Pero este episodio también nos habla del entorno que rodea a los jóvenes. Cuando la escuela, la familia o la comunidad no actúan como espacios de contención emocional, algunos jóvenes giran su brújula hacia rincones peligrosos. No siempre reciben el auxilio —o la escucha— en momentos de duda, frustración o depresión. La agresión no surge de la nada, nace cuando los avisos previos son invisibilizados o mal entendidos.

En un plantel educativo, la comunidad vive —después del hecho— un trauma compartido: rostros de incredulidad, miedos latentes, interrogantes urgentes sobre seguridad, confianza y normalidad. Los estudiantes que sobrevivieron, los que presenciaron, los que regresan al aula: todos cargan una huella emocional que no se disipa en el sonido de las campanas. Esa herida colectiva exige interlocución social, acompañamiento psicológico, espacios de diálogo que reconozcan la vulnerabilidad humana.

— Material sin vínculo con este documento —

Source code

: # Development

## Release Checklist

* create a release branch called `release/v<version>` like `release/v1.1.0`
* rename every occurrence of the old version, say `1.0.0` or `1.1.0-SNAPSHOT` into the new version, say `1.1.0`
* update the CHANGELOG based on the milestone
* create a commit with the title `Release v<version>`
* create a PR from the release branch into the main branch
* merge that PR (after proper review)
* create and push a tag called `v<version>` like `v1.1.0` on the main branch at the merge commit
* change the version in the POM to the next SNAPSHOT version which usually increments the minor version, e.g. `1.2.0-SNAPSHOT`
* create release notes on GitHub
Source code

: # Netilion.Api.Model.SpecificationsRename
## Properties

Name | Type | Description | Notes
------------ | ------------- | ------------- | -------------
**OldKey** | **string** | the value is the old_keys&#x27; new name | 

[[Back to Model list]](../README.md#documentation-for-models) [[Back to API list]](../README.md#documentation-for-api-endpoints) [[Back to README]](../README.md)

No se trata de fijar culpas individuales como respuesta principal, sino de repensar el entramado que permite que una persona llegue hasta allí. Es urgente construir redes protectoras: en las escuelas programar acompañamientos, dotar de salud mental profesional, capacitar a docentes para reconocer señales de alarma, promover una cultura de empatía que prevenga la radicalización silenciosa. Si no, quedamos bajo riesgo de que otros capítulos similares aparezcan, con distintos nombres y escenarios.

La memoria de la víctima nos reclama también que hablemos del sentido mismo de la violencia juvenil: no sólo como noticia escabrosa o tragedia sensacionalista, sino como síntoma social profundo. Nos interpela para revisar nuestra relación con el dolor humano, con la masculinidad herida, con las angustias que no suelen expresarse. No podemos permitirnos cosificar al agresor como monstruo aislado: debemos comprender las rutas que lo llevaron hasta allí, sin celebrarlo, pero sin ignorarlo.

La tarea es colectiva. Si queremos que un solo joven no vuelva a sentir que su último acto debe gritar para ser escuchado, debemos ofrecerle otras formas de expresión. Que las escuelas sean espacios de asilo emocional, que la comunidad responda sin juicio, que la cultura política y educativa se comprometa con el tejido humano detrás de los titulares. Porque detrás de cada tragedia así hay un reclamo silente, y responderle a ese reclamo es apertura necesaria hacia la vida.